Reproduce the opening lines of the listing below exactly, stopping after the line that contains "2. 分配：遍历orig，并" and leaving out any pictures.

⁂

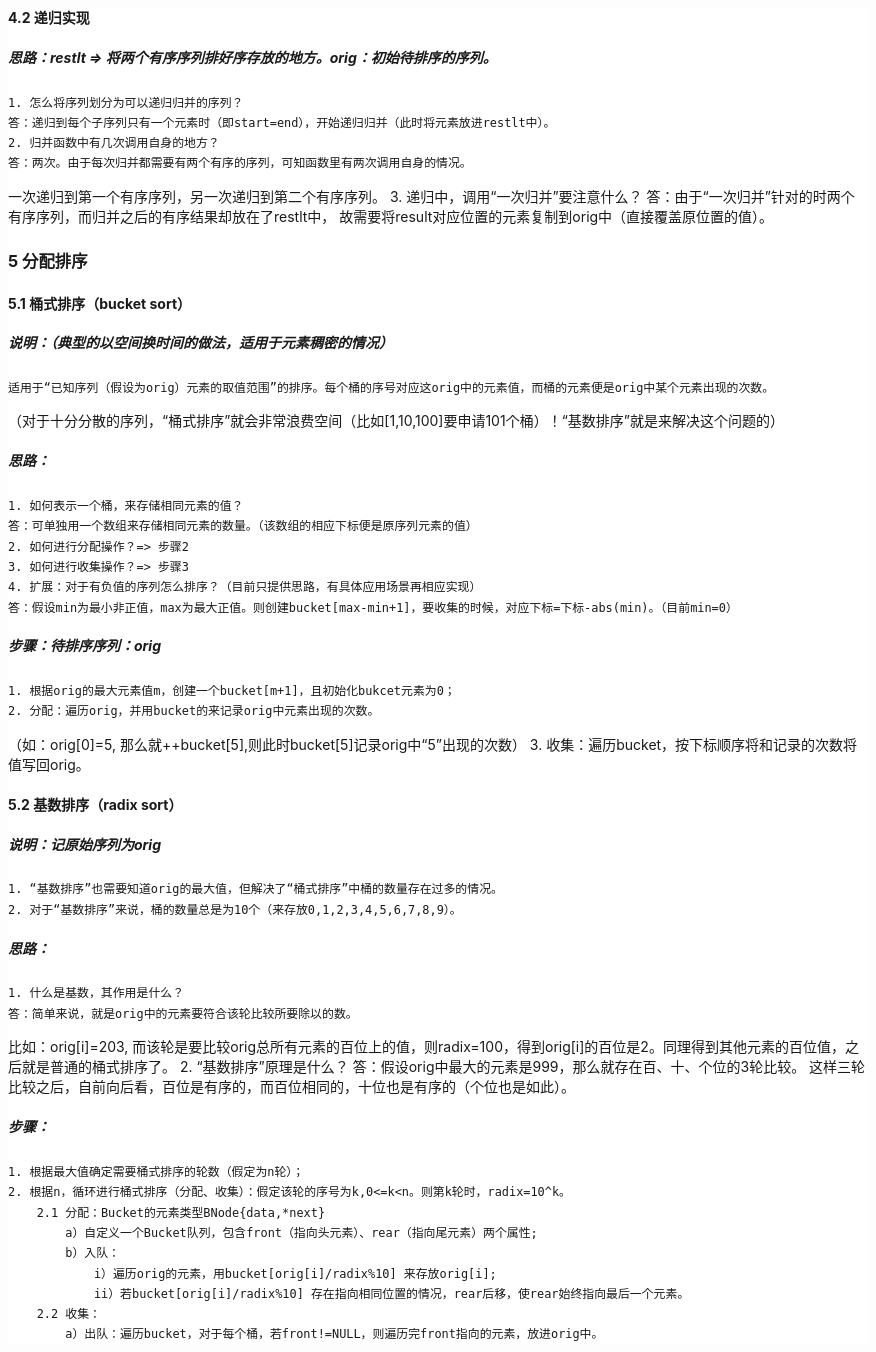 #### 4.2 递归实现
##### 思路：restlt => 将两个有序序列排好序存放的地方。orig：初始待排序的序列。
    1. 怎么将序列划分为可以递归归并的序列？
    答：递归到每个子序列只有一个元素时（即start=end），开始递归归并（此时将元素放进restlt中）。
    2. 归并函数中有几次调用自身的地方？
    答：两次。由于每次归并都需要有两个有序的序列，可知函数里有两次调用自身的情况。
一次递归到第一个有序序列，另一次递归到第二个有序序列。
    3. 递归中，调用“一次归并”要注意什么？
    答：由于“一次归并”针对的时两个有序序列，而归并之后的有序结果却放在了restlt中，
故需要将result对应位置的元素复制到orig中（直接覆盖原位置的值）。

### 5 分配排序
#### 5.1 桶式排序（bucket sort）
##### 说明：（典型的以空间换时间的做法，适用于元素稠密的情况）
    适用于“已知序列（假设为orig）元素的取值范围”的排序。每个桶的序号对应这orig中的元素值，而桶的元素便是orig中某个元素出现的次数。
（对于十分分散的序列，“桶式排序”就会非常浪费空间（比如[1,10,100]要申请101个桶）！“基数排序”就是来解决这个问题的）
##### 思路：
    1. 如何表示一个桶，来存储相同元素的值？
    答：可单独用一个数组来存储相同元素的数量。（该数组的相应下标便是原序列元素的值）
    2. 如何进行分配操作？=> 步骤2
    3. 如何进行收集操作？=> 步骤3
    4. 扩展：对于有负值的序列怎么排序？（目前只提供思路，有具体应用场景再相应实现）
    答：假设min为最小非正值，max为最大正值。则创建bucket[max-min+1]，要收集的时候，对应下标=下标-abs(min)。（目前min=0）
##### 步骤：待排序序列：orig
    1. 根据orig的最大元素值m，创建一个bucket[m+1]，且初始化bukcet元素为0；
    2. 分配：遍历orig，并用bucket的来记录orig中元素出现的次数。
（如：orig[0]=5, 那么就++bucket[5],则此时bucket[5]记录orig中“5”出现的次数）
    3. 收集：遍历bucket，按下标顺序将和记录的次数将值写回orig。
    
#### 5.2 基数排序（radix sort）
##### 说明：记原始序列为orig
    1. “基数排序”也需要知道orig的最大值，但解决了“桶式排序”中桶的数量存在过多的情况。
    2. 对于“基数排序”来说，桶的数量总是为10个（来存放0,1,2,3,4,5,6,7,8,9）。
##### 思路：
    1. 什么是基数，其作用是什么？
    答：简单来说，就是orig中的元素要符合该轮比较所要除以的数。
比如：orig[i]=203, 而该轮是要比较orig总所有元素的百位上的值，则radix=100，得到orig[i]的百位是2。同理得到其他元素的百位值，之后就是普通的桶式排序了。
    2. “基数排序”原理是什么？
    答：假设orig中最大的元素是999，那么就存在百、十、个位的3轮比较。
这样三轮比较之后，自前向后看，百位是有序的，而百位相同的，十位也是有序的（个位也是如此）。
##### 步骤：
    1. 根据最大值确定需要桶式排序的轮数（假定为n轮）；
    2. 根据n，循环进行桶式排序（分配、收集）：假定该轮的序号为k,0<=k<n。则第k轮时，radix=10^k。
        2.1 分配：Bucket的元素类型BNode{data,*next}
            a）自定义一个Bucket队列，包含front（指向头元素）、rear（指向尾元素）两个属性;
            b）入队：
                i）遍历orig的元素，用bucket[orig[i]/radix%10] 来存放orig[i];
                ii）若bucket[orig[i]/radix%10] 存在指向相同位置的情况，rear后移，使rear始终指向最后一个元素。
        2.2 收集：
            a）出队：遍历bucket，对于每个桶，若front!=NULL，则遍历完front指向的元素，放进orig中。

⁂

*EXERCISE ANSWER*:
 #### 4.2 递归实现
##### 思路：restlt => 将两个有序序列排好序存放的地方。orig：初始待排序的序列。
    1. 怎么将序列划分为可以递归归并的序列？
    答：递归到每个子序列只有一个元素时（即start=end），开始递归归并（此时将元素放进restlt中）。
    2. 归并函数中有几次调用自身的地方？
    答：两次。由于每次归并都需要有两个有序的序列，可知函数里有两次调用自身的情况。
一次递归到第一个有序序列，另一次递归到第二个有序序列。
    3. 递归中，调用“一次归并”要注意什么？
    答：由于“一次归并”针对的时两个有序序列，而归并之后的有序结果却放在了restlt中，
故需要将result对应位置的元素复制到orig中（直接覆盖原位置的值）。

### 5 分配排序
#### 5.1 桶式排序（bucket sort）
##### 说明：（典型的以空间换时间的做法，适用于元素稠密的情况）
    适用于“已知序列（假设为orig）元素的取值范围”的排序。每个桶的序号对应这orig中的元素值，而桶的元素便是orig中某个元素出现的次数。
（对于十分分散的序列，“桶式排序”就会非常浪费空间（比如[1,10,100]要申请101个桶）！“基数排序”就是来解决这个问题的）
##### 思路：
    1. 如何表示一个桶，来存储相同元素的值？
    答：可单独用一个数组来存储相同元素的数量。（该数组的相应下标便是原序列元素的值）
    2. 如何进行分配操作？=> 步骤2
    3. 如何进行收集操作？=> 步骤3
    4. 扩展：对于有负值的序列怎么排序？（目前只提供思路，有具体应用场景再相应实现）
    答：假设min为最小非正值，max为最大正值。则创建bucket[max-min+1]，要收集的时候，对应下标=下标-abs(min)。（目前min=0）
##### 步骤：待排序序列：orig
    1. 根据orig的最大元素值m，创建一个bucket[m+1]，且初始化bukcet元素为0；
    2. 分配：遍历orig，并用bucket的来记录orig中元素出现的次数。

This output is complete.